▸ **EXERCISE PROMPT**: The output is the lines below from the one with "- Test your" through the one with "read, do it.", both included, printed exactly and with no other line.

== RECORDED DATA ==

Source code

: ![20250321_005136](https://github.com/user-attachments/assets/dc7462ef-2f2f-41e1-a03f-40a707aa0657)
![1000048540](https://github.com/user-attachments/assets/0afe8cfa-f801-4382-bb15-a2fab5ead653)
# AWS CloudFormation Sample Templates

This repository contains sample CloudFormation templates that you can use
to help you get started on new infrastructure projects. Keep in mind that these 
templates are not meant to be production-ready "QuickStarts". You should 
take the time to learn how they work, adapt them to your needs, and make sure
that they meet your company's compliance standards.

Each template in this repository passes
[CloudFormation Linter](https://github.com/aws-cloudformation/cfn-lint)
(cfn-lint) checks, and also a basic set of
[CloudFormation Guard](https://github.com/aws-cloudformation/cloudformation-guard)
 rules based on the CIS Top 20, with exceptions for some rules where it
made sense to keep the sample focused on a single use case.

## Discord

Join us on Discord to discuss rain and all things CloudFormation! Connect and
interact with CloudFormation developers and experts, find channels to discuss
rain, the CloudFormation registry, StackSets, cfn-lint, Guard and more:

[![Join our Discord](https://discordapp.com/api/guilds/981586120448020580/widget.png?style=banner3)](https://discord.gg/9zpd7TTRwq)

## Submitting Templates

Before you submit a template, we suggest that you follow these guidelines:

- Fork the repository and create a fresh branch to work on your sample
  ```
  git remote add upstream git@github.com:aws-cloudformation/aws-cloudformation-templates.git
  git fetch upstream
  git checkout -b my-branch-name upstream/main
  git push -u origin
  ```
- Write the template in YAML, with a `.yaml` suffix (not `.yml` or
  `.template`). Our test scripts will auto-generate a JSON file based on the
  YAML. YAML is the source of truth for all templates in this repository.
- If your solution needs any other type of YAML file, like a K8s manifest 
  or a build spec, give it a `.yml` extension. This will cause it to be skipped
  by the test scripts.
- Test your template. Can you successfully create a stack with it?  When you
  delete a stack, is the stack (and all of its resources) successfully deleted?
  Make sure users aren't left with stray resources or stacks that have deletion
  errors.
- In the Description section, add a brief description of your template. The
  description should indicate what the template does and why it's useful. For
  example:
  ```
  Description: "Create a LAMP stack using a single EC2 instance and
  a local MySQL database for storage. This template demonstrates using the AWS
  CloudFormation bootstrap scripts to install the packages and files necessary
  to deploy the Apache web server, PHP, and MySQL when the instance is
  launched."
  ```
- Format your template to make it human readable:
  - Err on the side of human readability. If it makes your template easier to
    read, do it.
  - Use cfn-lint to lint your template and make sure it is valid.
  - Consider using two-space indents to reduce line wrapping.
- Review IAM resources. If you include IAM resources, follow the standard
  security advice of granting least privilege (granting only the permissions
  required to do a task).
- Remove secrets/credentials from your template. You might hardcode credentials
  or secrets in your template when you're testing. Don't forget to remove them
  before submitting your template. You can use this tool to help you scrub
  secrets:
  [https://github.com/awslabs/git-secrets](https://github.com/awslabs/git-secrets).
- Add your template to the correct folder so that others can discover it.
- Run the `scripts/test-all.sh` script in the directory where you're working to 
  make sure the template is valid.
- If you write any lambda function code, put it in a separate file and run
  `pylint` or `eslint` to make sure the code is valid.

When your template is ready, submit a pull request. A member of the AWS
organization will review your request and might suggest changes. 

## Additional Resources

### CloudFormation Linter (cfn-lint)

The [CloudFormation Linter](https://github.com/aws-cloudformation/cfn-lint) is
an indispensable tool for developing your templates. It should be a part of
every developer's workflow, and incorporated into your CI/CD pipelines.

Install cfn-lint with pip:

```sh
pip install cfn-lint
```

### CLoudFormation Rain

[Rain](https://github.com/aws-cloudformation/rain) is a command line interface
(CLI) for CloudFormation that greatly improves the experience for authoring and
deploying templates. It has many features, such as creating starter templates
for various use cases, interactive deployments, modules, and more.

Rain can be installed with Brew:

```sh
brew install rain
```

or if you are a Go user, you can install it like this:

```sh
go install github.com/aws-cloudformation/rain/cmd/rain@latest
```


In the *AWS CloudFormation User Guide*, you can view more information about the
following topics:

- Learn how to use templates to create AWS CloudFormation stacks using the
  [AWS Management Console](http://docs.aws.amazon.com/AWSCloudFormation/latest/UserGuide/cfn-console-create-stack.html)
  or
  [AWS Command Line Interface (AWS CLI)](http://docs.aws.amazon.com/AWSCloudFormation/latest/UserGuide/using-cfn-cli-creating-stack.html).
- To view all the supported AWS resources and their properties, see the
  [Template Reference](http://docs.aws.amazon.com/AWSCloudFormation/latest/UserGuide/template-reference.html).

===

▸ **EXERCISE SOLUTION**:
- Test your template. Can you successfully create a stack with it?  When you
  delete a stack, is the stack (and all of its resources) successfully deleted?
  Make sure users aren't left with stray resources or stacks that have deletion
  errors.
- In the Description section, add a brief description of your template. The
  description should indicate what the template does and why it's useful. For
  example:
  ```
  Description: "Create a LAMP stack using a single EC2 instance and
  a local MySQL database for storage. This template demonstrates using the AWS
  CloudFormation bootstrap scripts to install the packages and files necessary
  to deploy the Apache web server, PHP, and MySQL when the instance is
  launched."
  ```
- Format your template to make it human readable:
  - Err on the side of human readability. If it makes your template easier to
    read, do it.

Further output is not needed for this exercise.